» EXERCISE BRIEF: The answer should consist of each line below that contains the word "kinetic".

» AVAILABLE DATA:
- Opening Delimiter -
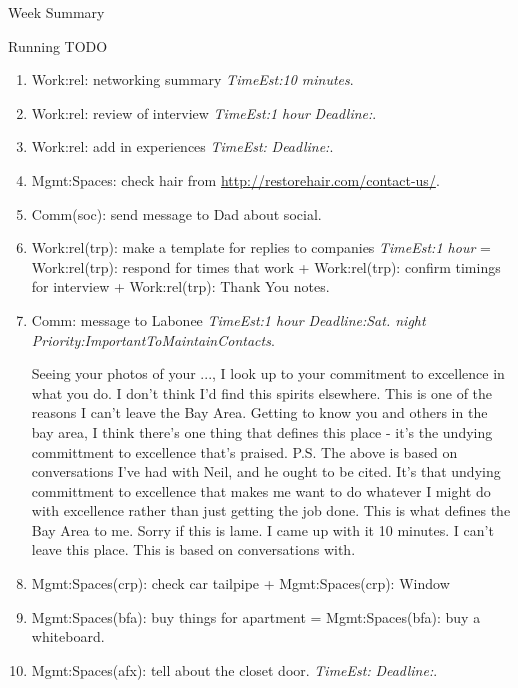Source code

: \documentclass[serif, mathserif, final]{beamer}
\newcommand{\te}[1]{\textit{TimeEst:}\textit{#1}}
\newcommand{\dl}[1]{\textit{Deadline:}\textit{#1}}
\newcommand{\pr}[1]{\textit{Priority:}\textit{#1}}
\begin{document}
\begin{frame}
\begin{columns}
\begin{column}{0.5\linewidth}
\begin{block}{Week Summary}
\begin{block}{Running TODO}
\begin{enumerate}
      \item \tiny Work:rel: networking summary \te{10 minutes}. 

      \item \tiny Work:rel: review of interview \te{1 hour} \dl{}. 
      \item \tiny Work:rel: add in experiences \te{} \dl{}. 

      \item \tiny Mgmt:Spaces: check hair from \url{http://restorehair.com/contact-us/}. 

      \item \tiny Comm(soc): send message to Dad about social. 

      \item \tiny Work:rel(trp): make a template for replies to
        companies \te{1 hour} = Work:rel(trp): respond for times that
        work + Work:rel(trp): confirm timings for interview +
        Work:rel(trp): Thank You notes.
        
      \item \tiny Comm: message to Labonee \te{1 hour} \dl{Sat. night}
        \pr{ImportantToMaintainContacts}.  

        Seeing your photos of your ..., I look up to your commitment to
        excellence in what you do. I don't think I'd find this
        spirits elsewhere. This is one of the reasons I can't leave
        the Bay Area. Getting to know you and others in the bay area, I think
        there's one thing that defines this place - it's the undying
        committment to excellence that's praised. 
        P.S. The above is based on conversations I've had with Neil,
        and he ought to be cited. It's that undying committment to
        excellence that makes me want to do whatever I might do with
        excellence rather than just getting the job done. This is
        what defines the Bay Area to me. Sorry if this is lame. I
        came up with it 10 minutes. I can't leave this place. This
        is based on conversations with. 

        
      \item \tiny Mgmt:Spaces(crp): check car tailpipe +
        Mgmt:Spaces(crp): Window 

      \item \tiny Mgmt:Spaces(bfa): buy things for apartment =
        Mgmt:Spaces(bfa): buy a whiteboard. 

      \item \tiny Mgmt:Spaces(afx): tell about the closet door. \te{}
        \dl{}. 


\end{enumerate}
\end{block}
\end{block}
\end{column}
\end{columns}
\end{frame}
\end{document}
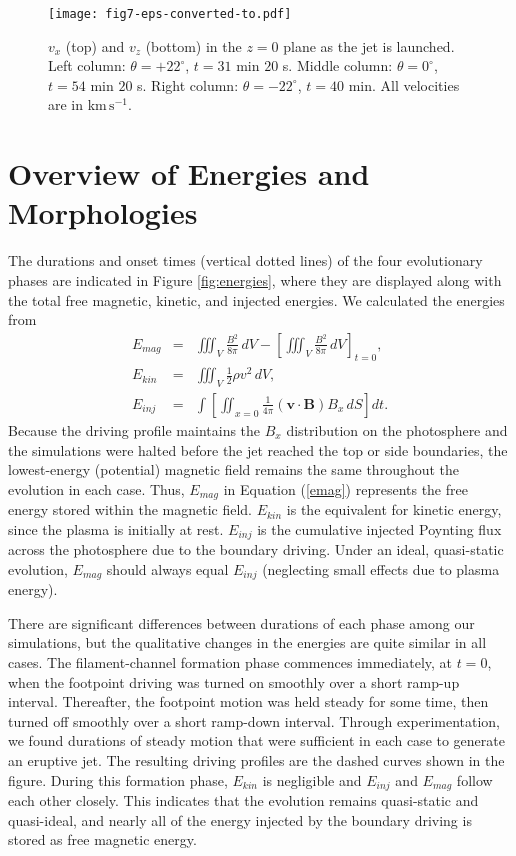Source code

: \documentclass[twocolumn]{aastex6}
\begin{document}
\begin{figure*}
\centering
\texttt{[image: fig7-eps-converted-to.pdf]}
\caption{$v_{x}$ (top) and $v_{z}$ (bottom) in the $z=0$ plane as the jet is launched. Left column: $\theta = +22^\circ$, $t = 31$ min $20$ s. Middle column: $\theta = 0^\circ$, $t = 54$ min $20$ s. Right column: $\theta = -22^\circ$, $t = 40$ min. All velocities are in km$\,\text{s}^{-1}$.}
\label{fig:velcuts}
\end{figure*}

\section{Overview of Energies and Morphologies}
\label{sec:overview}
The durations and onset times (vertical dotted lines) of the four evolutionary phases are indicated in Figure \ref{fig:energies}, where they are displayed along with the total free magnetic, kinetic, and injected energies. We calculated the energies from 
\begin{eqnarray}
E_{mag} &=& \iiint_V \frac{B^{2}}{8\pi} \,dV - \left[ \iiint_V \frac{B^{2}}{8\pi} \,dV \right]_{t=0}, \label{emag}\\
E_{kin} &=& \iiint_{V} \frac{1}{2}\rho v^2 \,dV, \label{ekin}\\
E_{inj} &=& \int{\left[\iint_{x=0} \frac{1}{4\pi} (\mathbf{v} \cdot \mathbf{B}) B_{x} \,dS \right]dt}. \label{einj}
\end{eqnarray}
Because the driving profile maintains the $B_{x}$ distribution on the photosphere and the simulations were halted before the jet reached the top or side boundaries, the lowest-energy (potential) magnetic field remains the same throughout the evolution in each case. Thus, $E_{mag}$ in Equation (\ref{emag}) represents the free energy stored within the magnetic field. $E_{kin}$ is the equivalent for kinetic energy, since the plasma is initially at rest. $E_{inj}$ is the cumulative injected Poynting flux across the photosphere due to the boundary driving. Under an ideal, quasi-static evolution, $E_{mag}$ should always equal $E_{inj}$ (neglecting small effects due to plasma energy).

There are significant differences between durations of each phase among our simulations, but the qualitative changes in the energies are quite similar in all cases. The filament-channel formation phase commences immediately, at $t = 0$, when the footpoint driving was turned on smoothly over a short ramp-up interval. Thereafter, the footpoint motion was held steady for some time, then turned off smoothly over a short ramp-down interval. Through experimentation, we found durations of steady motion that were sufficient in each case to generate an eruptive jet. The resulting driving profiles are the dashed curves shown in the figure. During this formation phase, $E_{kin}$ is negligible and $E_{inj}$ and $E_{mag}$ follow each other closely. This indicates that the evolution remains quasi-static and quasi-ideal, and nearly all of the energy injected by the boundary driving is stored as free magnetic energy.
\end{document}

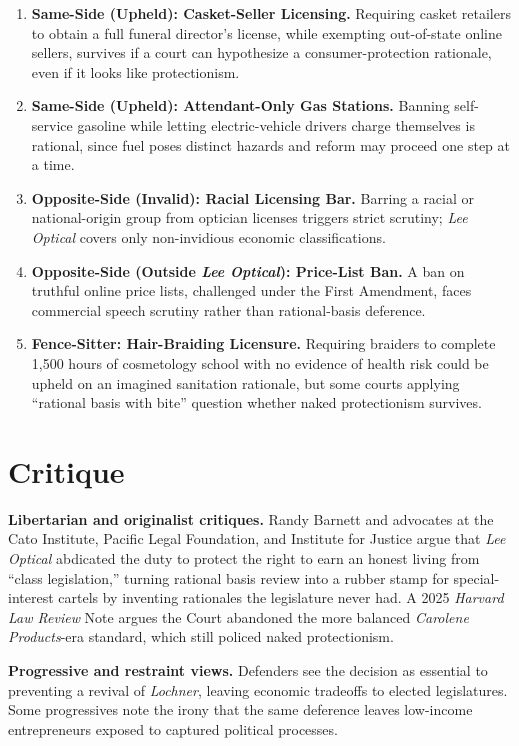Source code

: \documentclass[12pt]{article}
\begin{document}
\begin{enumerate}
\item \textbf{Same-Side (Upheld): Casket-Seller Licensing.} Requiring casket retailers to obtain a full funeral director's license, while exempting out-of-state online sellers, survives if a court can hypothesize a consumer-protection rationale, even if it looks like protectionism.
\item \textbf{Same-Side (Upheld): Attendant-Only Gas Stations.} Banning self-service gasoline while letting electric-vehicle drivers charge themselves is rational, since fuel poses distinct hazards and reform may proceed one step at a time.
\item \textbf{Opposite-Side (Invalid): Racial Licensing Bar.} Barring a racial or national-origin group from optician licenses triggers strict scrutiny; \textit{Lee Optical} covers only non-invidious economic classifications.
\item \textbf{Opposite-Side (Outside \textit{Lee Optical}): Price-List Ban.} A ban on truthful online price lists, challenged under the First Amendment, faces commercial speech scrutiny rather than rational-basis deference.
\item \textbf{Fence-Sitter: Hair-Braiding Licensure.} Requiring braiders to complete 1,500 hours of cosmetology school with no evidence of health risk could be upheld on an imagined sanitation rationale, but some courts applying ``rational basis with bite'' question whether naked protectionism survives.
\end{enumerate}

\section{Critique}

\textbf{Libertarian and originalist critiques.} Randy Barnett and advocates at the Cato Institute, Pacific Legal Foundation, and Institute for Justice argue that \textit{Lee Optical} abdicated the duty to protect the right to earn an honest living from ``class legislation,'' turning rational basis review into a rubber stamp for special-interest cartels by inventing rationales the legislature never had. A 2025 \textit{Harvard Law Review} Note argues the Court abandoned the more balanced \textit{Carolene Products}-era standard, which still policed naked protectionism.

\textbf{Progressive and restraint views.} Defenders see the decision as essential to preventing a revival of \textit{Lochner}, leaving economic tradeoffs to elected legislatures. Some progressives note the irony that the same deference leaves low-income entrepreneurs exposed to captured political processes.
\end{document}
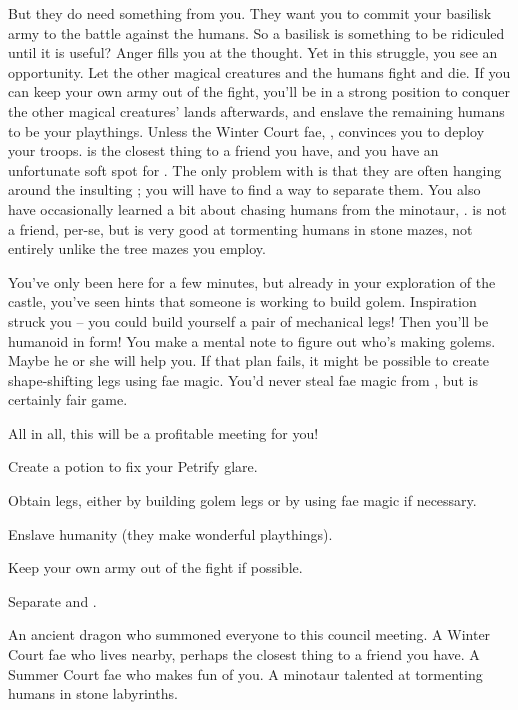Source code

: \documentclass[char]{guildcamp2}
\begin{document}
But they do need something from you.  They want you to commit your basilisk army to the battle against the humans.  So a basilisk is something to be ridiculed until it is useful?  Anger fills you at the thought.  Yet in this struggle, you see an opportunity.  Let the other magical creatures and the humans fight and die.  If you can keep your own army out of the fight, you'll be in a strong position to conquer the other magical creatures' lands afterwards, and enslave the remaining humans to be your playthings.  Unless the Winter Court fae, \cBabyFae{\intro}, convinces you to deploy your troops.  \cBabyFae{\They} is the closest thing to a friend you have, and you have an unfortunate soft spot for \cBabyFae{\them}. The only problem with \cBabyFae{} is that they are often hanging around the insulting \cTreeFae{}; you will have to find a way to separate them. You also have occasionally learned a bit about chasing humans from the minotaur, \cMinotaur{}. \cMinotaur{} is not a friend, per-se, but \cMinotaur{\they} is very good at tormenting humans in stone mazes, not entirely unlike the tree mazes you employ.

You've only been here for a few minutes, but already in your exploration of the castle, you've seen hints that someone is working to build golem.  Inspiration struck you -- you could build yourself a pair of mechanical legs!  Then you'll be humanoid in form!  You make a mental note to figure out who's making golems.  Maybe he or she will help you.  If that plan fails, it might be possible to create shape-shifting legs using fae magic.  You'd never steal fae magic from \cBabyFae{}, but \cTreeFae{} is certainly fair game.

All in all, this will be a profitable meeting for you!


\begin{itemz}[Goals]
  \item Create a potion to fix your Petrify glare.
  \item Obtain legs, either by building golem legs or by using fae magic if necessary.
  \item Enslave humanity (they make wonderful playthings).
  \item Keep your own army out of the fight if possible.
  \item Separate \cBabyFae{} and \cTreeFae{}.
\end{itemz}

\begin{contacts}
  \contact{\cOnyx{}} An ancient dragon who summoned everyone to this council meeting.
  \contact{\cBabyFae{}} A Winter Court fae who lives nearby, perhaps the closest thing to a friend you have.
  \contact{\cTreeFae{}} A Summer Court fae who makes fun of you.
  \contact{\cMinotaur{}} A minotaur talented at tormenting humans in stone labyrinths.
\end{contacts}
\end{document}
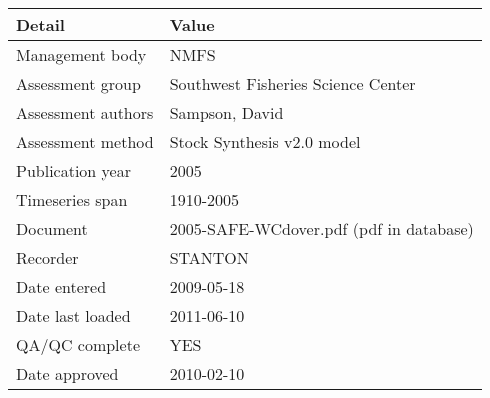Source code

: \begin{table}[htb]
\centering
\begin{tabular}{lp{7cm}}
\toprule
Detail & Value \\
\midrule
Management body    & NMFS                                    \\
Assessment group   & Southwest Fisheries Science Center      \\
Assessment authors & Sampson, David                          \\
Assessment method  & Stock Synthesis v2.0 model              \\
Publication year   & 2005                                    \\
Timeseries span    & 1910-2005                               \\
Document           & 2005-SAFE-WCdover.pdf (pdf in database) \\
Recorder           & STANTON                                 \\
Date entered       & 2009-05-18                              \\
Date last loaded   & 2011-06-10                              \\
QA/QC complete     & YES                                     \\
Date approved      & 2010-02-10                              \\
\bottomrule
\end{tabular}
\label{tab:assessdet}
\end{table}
- Closing Delimiter -
» SOLUTION TO THIS TASK:
The durations and onset times (vertical dotted lines) of the four evolutionary phases are indicated in Figure \ref{fig:energies}, where they are displayed along with the total free magnetic, kinetic, and injected energies. We calculated the energies from 
Because the driving profile maintains the $B_{x}$ distribution on the photosphere and the simulations were halted before the jet reached the top or side boundaries, the lowest-energy (potential) magnetic field remains the same throughout the evolution in each case. Thus, $E_{mag}$ in Equation (\ref{emag}) represents the free energy stored within the magnetic field. $E_{kin}$ is the equivalent for kinetic energy, since the plasma is initially at rest. $E_{inj}$ is the cumulative injected Poynting flux across the photosphere due to the boundary driving. Under an ideal, quasi-static evolution, $E_{mag}$ should always equal $E_{inj}$ (neglecting small effects due to plasma energy).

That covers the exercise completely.